Togay Davutoğlu yıllardır Türkiye'ye döneceği günün hayalini kuruyordu... Kanada'dan başlayıp, çeşitli ülkelerde devam eden zorlu iş hayatı boyunca kazandığı paraları Türkiye'de küçük yatırımları için kullandı. İstanbul'a gelişinin nedeni ise daha farklıydı...
Bu kez Türkiye'ye dönüşünde oturacağı evi bulup satın alacaktı... Gazetelerde ve internet sitelerinde ilanlarını gördüğü "X bahçe" evlerinden etkilenmişti. Kısa süre sonra X İnşaat San. Tic. A.Ş'nin kapısını çaldı. Davutoğlu’na X Bahçe Konutları'nın maket üzerinden projesi gösterildi. Oturacağı daireyi makete bakarak seçmiş, evin değeri konusunda da anlaşmaya varmışlardı. Firma yetkilileri, aksanlı Türkçe ile konuşan, genç ve oldukça heyecanlı müşterilerini yeniden görüşmek üzere uğurlarken birbirlerini kutluyorlardı...
Bir kaç gün sonra ikinci buluşma gerçekleşti. Firmanın avukatı X bahçe Konutları logolu bir A 4 kağıdı çıkardı. PROTOKOL VE TAHSİLAT MAKBUZU başlığının altında şu cümleler yer alıyordu: " İstanbul ili B. Çekmece (...) inşa edilmekte olan...X A.2.X pafta, X parsel sırasında kayıtlı X Bahçe Konutları'ndan A 5 blokta 125 metrekarelik daire 700 bin TL bedelle Togay Davutoğlu'na satılmış, satış bedeli nakden tahsil edilmiştir." X İNŞAAT SAN VE TİC. LTD.

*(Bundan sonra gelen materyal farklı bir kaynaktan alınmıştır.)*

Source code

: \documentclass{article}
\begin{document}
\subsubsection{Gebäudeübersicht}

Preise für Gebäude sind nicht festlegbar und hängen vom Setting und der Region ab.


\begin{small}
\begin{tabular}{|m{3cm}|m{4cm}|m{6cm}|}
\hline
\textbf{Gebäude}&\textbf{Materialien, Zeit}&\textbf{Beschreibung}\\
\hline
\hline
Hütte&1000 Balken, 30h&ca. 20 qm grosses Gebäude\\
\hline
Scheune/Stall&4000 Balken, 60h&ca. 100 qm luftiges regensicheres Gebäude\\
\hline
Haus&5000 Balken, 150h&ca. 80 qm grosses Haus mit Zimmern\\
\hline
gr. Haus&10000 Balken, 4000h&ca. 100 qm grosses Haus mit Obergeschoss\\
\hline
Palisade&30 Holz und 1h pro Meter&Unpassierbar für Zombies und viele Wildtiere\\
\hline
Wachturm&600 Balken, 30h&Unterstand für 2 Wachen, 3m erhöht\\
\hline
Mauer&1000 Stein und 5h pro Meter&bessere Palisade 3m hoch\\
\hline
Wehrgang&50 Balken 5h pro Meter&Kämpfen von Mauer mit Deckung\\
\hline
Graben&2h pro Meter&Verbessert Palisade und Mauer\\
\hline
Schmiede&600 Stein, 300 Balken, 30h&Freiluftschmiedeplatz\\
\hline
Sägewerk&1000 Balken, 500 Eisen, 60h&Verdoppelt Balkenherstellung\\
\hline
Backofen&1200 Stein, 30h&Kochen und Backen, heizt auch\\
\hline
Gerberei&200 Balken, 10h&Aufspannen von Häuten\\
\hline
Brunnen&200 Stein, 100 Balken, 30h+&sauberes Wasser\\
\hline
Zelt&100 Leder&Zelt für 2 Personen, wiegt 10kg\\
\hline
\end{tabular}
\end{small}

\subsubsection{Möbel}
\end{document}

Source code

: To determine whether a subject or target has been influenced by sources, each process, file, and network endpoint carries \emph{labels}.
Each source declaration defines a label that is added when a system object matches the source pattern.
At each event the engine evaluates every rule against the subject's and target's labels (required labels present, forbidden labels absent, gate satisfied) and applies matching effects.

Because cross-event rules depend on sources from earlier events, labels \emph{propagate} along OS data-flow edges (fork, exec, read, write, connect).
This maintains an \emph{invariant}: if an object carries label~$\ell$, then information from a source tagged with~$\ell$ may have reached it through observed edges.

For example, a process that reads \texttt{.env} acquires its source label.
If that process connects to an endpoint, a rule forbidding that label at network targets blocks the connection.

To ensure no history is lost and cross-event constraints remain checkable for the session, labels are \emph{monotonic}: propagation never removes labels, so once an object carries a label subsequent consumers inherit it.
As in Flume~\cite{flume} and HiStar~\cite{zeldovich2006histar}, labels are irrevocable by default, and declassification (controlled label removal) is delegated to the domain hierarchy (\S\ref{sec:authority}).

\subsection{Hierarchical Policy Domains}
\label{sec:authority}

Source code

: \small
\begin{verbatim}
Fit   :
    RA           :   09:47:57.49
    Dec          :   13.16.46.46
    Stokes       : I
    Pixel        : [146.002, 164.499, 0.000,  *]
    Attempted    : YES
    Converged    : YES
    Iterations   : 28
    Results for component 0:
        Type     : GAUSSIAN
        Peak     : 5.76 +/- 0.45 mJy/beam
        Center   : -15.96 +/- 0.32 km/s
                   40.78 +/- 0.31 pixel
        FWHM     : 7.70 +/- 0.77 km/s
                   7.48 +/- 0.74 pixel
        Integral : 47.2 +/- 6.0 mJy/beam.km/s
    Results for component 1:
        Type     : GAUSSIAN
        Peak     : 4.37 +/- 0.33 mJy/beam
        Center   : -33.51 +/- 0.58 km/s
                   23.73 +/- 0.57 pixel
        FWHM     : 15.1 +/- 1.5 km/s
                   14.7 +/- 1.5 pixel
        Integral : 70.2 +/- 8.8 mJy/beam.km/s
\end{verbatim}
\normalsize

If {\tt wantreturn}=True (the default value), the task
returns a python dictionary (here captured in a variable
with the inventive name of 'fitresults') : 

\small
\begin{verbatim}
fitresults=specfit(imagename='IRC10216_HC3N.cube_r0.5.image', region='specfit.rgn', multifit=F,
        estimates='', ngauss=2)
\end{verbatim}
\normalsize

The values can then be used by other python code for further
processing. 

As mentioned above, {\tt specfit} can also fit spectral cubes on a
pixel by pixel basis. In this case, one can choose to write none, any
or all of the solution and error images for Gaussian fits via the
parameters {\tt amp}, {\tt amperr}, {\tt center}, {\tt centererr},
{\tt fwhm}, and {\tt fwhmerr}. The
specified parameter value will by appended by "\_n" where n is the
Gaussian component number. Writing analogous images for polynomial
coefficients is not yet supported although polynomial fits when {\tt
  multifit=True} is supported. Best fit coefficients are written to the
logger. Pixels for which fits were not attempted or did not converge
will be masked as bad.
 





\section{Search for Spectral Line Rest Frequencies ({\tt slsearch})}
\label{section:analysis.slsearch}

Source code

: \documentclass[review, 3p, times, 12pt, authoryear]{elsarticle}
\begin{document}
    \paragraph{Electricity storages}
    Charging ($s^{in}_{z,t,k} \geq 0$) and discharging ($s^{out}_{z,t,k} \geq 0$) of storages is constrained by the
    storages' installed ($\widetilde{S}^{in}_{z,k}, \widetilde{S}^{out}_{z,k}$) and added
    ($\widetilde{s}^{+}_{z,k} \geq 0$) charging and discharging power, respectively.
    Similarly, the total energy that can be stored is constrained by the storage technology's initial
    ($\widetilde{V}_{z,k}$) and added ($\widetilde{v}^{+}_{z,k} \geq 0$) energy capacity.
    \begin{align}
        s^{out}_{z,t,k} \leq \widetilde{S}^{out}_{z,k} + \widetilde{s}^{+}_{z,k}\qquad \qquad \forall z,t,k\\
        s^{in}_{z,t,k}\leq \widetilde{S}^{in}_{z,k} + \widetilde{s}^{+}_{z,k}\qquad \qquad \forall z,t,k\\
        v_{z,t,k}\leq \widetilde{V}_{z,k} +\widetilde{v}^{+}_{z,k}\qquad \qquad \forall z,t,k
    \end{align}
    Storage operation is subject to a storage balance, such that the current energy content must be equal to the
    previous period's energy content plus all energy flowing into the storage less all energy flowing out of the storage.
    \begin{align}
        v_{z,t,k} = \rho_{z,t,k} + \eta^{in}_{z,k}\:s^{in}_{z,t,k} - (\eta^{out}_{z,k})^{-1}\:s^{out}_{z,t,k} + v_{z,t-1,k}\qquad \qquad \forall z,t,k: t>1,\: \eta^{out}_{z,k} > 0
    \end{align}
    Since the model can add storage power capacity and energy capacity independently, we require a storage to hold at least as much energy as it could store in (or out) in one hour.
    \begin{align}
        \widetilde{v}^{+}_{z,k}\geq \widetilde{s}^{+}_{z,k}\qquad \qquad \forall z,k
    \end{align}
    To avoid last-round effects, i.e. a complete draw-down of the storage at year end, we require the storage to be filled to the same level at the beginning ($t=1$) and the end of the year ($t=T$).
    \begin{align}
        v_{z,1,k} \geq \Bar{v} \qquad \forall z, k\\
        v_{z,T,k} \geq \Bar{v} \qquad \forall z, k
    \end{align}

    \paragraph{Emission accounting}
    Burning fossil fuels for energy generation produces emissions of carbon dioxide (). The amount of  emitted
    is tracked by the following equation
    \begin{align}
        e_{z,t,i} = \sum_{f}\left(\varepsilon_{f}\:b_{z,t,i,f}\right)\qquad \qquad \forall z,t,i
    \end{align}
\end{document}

Togay Davutoğlu gurbette büyük emekle kazandığı parayı, bu kağıt parçası karşılığında firmaya teslim etmişti. Kısa süre sonra yeniden yurt dışına çıkacak, işinin başına dönecekti. Aradan geçen uzun aylar boyunca Davutoğlu zaman zaman telefon açarak inşaatın durumu ile ilgili bilgiler almış, her defasında yüreğini rahat ettiren açıklamalar duymuştu.
İnşaatın bitmesine bir yıl kala Davutoğlu'nun İstanbul'daki tek yakını olan dedesi firmayı ziyaret edecek, kendisine X Bahçe Konutları diye, bitmemiş bir başka inşaat gösterilecekti. Ancak dede Davutoğlu torununun anlattığı dairelerle, kendisine gösterilen inşaat arasında benzerliğin olmadığını daha ilk bakışta fark etti. Sonrası... bitmek bilmeyen telefon trafiği, üzüntü, stres ve mahkemeler...
Avukatlar üzerinden gönderilen ihtarnamelerin, tesbit tutanaklarının ardı arkası kesilmeyecekti. 700 bin lira; tapusu olmayan, inşaatına bile başlanmayan bir hayale yatırılmıştı. Hayal simsarları aklı, yüreği memleketinde olan, büyük emekle kazandığı paralarla Türkiye'de yeni bir yaşam düşleyen Davutoğlu'nu ağlarına düşürmüştü.
Davutoğlu o daireyi hala teslim alabilmiş değil. Mahkemeler yapılan yolsuzluk karşısında çaresiz.
Togay Davutoğlu şimdi ne mi yapıyor? Türkiye'ye dönmekten vazgeçti. ABD'de inşaat yatırımlarına soyundu ve başarılı oldu. Türkiye'de yaşadığı acı tecrübenin ders olması için bu hikayeyi iznini alarak paylaşıyorum.
Not : Hikayede adı geçen firma ve proje dava konusu olduğu için X olarak belirtilmiştir.
Uzman görüşü:
Maketten ev alırken nelere dikkat etmeli?
Yeni bir yuva arayışında olanlar için uzmanlara sordum. Maket üzerinden ev alırken riskleri en aza indirmek için projenin öncelikle tapu kaydına ve hukuksal bir sorunu olup olmadığına bakmak gerekiyor. Satış vaadi sözleşmesinin mutlaka noter onaylı olması, sözleşmenin iyi okunması, gerekirse bir uzmandan yardım alınması öneriliyor.
Müteahhit firmanın daha önce yaptığı işlerin, yani geçmişinin de araştırılmasında yarar var. Firmanın bitirdiği inşaatlara bakmak, inşaatın kalitesini, konutların zamanında teslim edilip edilmediğini öğrenmek önemli.
Maket üzerinde de olsa evin ekspertizini yaptırmak en doğrusu. Firmanın vaat ettiği sosyal tesis, yeşil alan gibi donatıların fiyat üzerinde yarattığı farkın yani şerefiye bedelinin de gerçeğe uygun olup olmadığını tespit etmek gerekiyor. Uzmanlar tapu kayıtlarının incelenmesini, Belediyenin imar planında ve kayıtlarda konut alanı olup olmadığına bakılmasını, ayrıntılı bir sözleşme yapılmasını tavsiye ediyor.